[Task description]
Return all lines of the records that contain the word "methods".

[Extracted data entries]

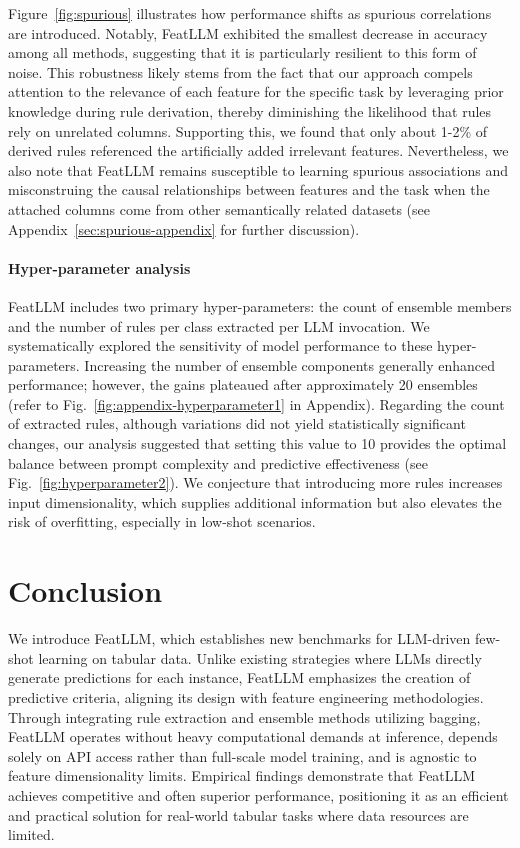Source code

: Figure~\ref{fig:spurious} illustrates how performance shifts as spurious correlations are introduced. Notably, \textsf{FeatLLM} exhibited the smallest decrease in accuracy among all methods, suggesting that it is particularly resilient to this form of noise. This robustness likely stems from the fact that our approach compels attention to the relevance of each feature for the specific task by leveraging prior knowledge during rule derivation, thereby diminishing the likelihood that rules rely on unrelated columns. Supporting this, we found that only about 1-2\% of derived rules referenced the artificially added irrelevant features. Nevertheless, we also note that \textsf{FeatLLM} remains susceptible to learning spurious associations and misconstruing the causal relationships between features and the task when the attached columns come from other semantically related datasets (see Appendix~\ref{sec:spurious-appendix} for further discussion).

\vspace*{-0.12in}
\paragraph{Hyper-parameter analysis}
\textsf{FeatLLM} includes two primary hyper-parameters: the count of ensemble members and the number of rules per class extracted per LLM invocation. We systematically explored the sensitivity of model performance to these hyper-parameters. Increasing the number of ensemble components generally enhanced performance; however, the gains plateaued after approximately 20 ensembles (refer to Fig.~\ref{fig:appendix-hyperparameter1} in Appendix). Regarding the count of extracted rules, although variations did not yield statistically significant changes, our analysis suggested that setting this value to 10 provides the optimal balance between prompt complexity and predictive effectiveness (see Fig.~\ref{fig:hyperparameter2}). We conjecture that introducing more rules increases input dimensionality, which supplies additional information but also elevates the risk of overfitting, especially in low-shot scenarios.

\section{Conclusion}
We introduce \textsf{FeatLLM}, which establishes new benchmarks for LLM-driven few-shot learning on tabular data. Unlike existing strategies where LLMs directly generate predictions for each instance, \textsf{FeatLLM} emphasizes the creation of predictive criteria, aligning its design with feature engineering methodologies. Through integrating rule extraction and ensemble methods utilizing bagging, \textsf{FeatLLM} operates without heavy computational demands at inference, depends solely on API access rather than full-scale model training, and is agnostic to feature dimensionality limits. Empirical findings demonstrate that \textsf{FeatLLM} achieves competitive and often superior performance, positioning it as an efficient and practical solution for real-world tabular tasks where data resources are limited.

[Reply]
: Figure~\ref{fig:spurious} illustrates how performance shifts as spurious correlations are introduced. Notably, \textsf{FeatLLM} exhibited the smallest decrease in accuracy among all methods, suggesting that it is particularly resilient to this form of noise. This robustness likely stems from the fact that our approach compels attention to the relevance of each feature for the specific task by leveraging prior knowledge during rule derivation, thereby diminishing the likelihood that rules rely on unrelated columns. Supporting this, we found that only about 1-2\% of derived rules referenced the artificially added irrelevant features. Nevertheless, we also note that \textsf{FeatLLM} remains susceptible to learning spurious associations and misconstruing the causal relationships between features and the task when the attached columns come from other semantically related datasets (see Appendix~\ref{sec:spurious-appendix} for further discussion).
We introduce \textsf{FeatLLM}, which establishes new benchmarks for LLM-driven few-shot learning on tabular data. Unlike existing strategies where LLMs directly generate predictions for each instance, \textsf{FeatLLM} emphasizes the creation of predictive criteria, aligning its design with feature engineering methodologies. Through integrating rule extraction and ensemble methods utilizing bagging, \textsf{FeatLLM} operates without heavy computational demands at inference, depends solely on API access rather than full-scale model training, and is agnostic to feature dimensionality limits. Empirical findings demonstrate that \textsf{FeatLLM} achieves competitive and often superior performance, positioning it as an efficient and practical solution for real-world tabular tasks where data resources are limited.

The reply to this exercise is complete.